Breach Severity Levels
| Severity | Condition | Response time | Who acts |
|---|---|---|---|
| P1 — Critical | >2× budget threshold in production | Immediate | On-call engineer + team lead |
| P2 — High | >1.5× budget threshold in production | Within 4 hours | On-call engineer |
| P3 — Medium | Threshold exceeded in production | Within 1 sprint | PR author + team |
| P4 — Low | Threshold exceeded in staging only | Before merge | PR author |
Breach Investigation Checklist
When a breach is detected, work through this checklist in order:
1. Identify the regression commit
# Compare performance across recent deploys
[command — e.g. datadog metrics query, lighthouse-ci compare, git bisect]
2. Classify the breach
- Is this a code change? (new feature, refactor, dependency bump)

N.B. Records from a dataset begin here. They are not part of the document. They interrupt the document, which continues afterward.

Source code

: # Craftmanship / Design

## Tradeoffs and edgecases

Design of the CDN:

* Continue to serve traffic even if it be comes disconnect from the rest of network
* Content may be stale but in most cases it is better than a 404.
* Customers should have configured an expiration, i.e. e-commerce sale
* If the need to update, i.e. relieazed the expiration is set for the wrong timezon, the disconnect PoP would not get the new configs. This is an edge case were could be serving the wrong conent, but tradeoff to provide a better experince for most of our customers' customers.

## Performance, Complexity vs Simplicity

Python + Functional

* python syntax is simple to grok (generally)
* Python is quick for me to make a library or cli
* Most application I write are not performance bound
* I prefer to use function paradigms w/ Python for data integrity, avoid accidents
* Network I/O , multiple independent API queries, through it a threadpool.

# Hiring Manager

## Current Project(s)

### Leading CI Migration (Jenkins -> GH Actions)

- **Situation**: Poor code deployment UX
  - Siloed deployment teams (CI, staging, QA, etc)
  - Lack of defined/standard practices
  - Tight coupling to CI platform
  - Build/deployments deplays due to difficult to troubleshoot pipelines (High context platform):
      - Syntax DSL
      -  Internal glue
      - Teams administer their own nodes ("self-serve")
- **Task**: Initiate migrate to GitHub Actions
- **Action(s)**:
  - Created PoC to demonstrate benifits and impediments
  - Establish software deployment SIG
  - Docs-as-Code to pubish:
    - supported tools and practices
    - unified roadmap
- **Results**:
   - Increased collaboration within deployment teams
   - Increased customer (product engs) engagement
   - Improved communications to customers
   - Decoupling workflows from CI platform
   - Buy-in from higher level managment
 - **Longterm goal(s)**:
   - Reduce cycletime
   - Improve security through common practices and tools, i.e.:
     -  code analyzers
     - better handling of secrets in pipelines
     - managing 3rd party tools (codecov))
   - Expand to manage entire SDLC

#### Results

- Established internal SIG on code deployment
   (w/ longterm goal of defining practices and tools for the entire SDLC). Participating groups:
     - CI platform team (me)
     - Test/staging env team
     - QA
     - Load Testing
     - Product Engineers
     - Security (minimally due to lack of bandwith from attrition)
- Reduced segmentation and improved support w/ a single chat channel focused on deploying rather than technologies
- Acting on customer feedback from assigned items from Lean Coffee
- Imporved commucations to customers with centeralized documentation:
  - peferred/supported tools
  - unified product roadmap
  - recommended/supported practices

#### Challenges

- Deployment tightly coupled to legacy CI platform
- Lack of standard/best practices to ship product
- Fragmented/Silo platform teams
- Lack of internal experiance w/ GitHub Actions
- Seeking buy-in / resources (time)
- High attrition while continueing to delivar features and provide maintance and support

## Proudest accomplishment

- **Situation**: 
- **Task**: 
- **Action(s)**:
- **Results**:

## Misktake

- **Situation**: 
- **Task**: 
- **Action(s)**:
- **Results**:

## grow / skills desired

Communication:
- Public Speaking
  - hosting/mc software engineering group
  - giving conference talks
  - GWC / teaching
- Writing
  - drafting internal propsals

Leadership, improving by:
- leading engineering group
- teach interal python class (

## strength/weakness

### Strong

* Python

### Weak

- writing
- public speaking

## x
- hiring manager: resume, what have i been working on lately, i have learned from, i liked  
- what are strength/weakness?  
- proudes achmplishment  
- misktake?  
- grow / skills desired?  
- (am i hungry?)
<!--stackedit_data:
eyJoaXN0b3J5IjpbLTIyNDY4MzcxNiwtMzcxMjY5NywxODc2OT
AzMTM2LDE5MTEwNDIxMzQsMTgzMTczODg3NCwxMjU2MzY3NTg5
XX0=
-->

- Is this an infrastructure change? (new instance type, config change)
- Is this an external factor? (CDN issue, DNS, upstream dependency)
- Is this a measurement anomaly? (test environment issue, sample size)
3. Immediate actions
- If P1/P2 in production and a code cause is confirmed: roll back or disable the feature flag
- If cause is unknown: do not roll back immediately — gather more data first
- Notify [#performance / #incidents Slack channel] with: metric name, current value, budget target, suspected cause
4. Resolution
- Fix the root cause — do not just adjust the budget threshold
- Budget thresholds should only change after a team discussion and explicit approval from [tech lead / EM]
- Document the breach in the [performance log / incident record]
Budget change policy: Budget thresholds may only be relaxed if: (a) the feature delivering the regression has measurable business value that outweighs the performance cost, and (b) the change is reviewed and approved by [tech lead].
Performance Review Cadence
| Trigger | Action |
|---|---|
| Every sprint | Review P95/P99 latency trends; flag any creeping degradation |
| Every quarter | Full performance budget review — update baselines, adjust targets, audit tooling |
| After major feature launch | Re-measure all Core Web Vitals and API SLOs; update baselines |
| After infrastructure change | Re-run full synthetic test suite; confirm no regression |
| After dependency upgrade | Run bundle size diff; confirm no unexpected size increase |
Next scheduled review: [Date] Review owner: [Name / role]
Quality Checks
- Every budget threshold is a specific number — not a range or "TBD"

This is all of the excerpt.